(TASK DETAILS)
Each line below should be written out exactly, with none skipped.

Recorded data
··········

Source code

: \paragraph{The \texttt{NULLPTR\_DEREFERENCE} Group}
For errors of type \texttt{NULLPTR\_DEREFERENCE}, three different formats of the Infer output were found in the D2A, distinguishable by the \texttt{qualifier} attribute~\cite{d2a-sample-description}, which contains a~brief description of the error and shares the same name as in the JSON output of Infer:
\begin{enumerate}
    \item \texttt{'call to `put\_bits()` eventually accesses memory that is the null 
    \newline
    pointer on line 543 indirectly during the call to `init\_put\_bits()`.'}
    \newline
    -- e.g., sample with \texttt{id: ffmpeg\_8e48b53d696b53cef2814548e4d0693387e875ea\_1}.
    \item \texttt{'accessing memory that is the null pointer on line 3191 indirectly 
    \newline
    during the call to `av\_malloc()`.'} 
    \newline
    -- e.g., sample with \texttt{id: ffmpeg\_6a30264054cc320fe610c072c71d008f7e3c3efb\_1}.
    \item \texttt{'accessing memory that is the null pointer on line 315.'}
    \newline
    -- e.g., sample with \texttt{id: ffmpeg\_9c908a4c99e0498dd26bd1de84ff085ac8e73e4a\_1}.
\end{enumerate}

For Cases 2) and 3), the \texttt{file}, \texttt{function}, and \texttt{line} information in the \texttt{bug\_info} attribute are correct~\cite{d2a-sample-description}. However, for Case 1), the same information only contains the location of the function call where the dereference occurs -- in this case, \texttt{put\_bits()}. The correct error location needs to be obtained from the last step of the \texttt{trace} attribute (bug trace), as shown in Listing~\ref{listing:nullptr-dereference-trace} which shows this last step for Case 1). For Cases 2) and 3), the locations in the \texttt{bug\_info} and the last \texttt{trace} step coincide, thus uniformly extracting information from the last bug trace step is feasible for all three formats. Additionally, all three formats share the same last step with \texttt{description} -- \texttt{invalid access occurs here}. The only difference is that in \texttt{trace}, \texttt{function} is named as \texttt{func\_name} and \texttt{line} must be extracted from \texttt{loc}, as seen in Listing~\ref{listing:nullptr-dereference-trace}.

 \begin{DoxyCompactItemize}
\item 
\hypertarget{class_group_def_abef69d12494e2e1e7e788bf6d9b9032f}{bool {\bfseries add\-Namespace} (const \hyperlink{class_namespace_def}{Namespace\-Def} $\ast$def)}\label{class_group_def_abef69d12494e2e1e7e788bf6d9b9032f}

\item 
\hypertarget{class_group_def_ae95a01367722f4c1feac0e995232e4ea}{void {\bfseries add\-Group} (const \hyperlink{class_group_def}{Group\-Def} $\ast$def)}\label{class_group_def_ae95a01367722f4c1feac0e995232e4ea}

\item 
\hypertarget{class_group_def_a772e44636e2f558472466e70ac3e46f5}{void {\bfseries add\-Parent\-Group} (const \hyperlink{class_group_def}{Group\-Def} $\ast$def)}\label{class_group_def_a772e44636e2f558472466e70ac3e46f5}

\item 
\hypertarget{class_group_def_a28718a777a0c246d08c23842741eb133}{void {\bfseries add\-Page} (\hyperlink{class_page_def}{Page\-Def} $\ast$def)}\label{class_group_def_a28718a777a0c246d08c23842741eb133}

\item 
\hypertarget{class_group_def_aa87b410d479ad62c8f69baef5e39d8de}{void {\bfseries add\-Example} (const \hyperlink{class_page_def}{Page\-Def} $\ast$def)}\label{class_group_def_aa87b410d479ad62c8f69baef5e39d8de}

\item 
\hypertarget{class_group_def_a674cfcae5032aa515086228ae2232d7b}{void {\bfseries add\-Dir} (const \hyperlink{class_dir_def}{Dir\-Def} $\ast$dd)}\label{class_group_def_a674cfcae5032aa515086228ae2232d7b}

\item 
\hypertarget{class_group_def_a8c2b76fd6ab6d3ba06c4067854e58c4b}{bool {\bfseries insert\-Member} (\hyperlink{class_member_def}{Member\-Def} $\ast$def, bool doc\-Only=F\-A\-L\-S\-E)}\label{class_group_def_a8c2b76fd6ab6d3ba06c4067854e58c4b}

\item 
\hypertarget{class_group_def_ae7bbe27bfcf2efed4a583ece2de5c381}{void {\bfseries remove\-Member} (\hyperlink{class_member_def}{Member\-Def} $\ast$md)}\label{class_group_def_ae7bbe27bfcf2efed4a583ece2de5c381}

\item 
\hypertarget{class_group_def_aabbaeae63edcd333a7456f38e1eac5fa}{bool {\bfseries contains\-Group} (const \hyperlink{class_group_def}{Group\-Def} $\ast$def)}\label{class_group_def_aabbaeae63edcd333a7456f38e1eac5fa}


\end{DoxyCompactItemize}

··········

(REPLY)
Source code

: \paragraph{The \texttt{NULLPTR\_DEREFERENCE} Group}
For errors of type \texttt{NULLPTR\_DEREFERENCE}, three different formats of the Infer output were found in the D2A, distinguishable by the \texttt{qualifier} attribute~\cite{d2a-sample-description}, which contains a~brief description of the error and shares the same name as in the JSON output of Infer:
\begin{enumerate}
    \item \texttt{'call to `put\_bits()` eventually accesses memory that is the null 
    \newline
    pointer on line 543 indirectly during the call to `init\_put\_bits()`.'}
    \newline
    -- e.g., sample with \texttt{id: ffmpeg\_8e48b53d696b53cef2814548e4d0693387e875ea\_1}.
    \item \texttt{'accessing memory that is the null pointer on line 3191 indirectly 
    \newline
    during the call to `av\_malloc()`.'} 
    \newline
    -- e.g., sample with \texttt{id: ffmpeg\_6a30264054cc320fe610c072c71d008f7e3c3efb\_1}.
    \item \texttt{'accessing memory that is the null pointer on line 315.'}
    \newline
    -- e.g., sample with \texttt{id: ffmpeg\_9c908a4c99e0498dd26bd1de84ff085ac8e73e4a\_1}.
\end{enumerate}

For Cases 2) and 3), the \texttt{file}, \texttt{function}, and \texttt{line} information in the \texttt{bug\_info} attribute are correct~\cite{d2a-sample-description}. However, for Case 1), the same information only contains the location of the function call where the dereference occurs -- in this case, \texttt{put\_bits()}. The correct error location needs to be obtained from the last step of the \texttt{trace} attribute (bug trace), as shown in Listing~\ref{listing:nullptr-dereference-trace} which shows this last step for Case 1). For Cases 2) and 3), the locations in the \texttt{bug\_info} and the last \texttt{trace} step coincide, thus uniformly extracting information from the last bug trace step is feasible for all three formats. Additionally, all three formats share the same last step with \texttt{description} -- \texttt{invalid access occurs here}. The only difference is that in \texttt{trace}, \texttt{function} is named as \texttt{func\_name} and \texttt{line} must be extracted from \texttt{loc}, as seen in Listing~\ref{listing:nullptr-dereference-trace}.

 \begin{DoxyCompactItemize}
\item 
\hypertarget{class_group_def_abef69d12494e2e1e7e788bf6d9b9032f}{bool {\bfseries add\-Namespace} (const \hyperlink{class_namespace_def}{Namespace\-Def} $\ast$def)}\label{class_group_def_abef69d12494e2e1e7e788bf6d9b9032f}

\item 
\hypertarget{class_group_def_ae95a01367722f4c1feac0e995232e4ea}{void {\bfseries add\-Group} (const \hyperlink{class_group_def}{Group\-Def} $\ast$def)}\label{class_group_def_ae95a01367722f4c1feac0e995232e4ea}

\item 
\hypertarget{class_group_def_a772e44636e2f558472466e70ac3e46f5}{void {\bfseries add\-Parent\-Group} (const \hyperlink{class_group_def}{Group\-Def} $\ast$def)}\label{class_group_def_a772e44636e2f558472466e70ac3e46f5}

\item 
\hypertarget{class_group_def_a28718a777a0c246d08c23842741eb133}{void {\bfseries add\-Page} (\hyperlink{class_page_def}{Page\-Def} $\ast$def)}\label{class_group_def_a28718a777a0c246d08c23842741eb133}

\item 
\hypertarget{class_group_def_aa87b410d479ad62c8f69baef5e39d8de}{void {\bfseries add\-Example} (const \hyperlink{class_page_def}{Page\-Def} $\ast$def)}\label{class_group_def_aa87b410d479ad62c8f69baef5e39d8de}

\item 
\hypertarget{class_group_def_a674cfcae5032aa515086228ae2232d7b}{void {\bfseries add\-Dir} (const \hyperlink{class_dir_def}{Dir\-Def} $\ast$dd)}\label{class_group_def_a674cfcae5032aa515086228ae2232d7b}

\item 
\hypertarget{class_group_def_a8c2b76fd6ab6d3ba06c4067854e58c4b}{bool {\bfseries insert\-Member} (\hyperlink{class_member_def}{Member\-Def} $\ast$def, bool doc\-Only=F\-A\-L\-S\-E)}\label{class_group_def_a8c2b76fd6ab6d3ba06c4067854e58c4b}

\item 
\hypertarget{class_group_def_ae7bbe27bfcf2efed4a583ece2de5c381}{void {\bfseries remove\-Member} (\hyperlink{class_member_def}{Member\-Def} $\ast$md)}\label{class_group_def_ae7bbe27bfcf2efed4a583ece2de5c381}

\item 
\hypertarget{class_group_def_aabbaeae63edcd333a7456f38e1eac5fa}{bool {\bfseries contains\-Group} (const \hyperlink{class_group_def}{Group\-Def} $\ast$def)}\label{class_group_def_aabbaeae63edcd333a7456f38e1eac5fa}


\end{DoxyCompactItemize}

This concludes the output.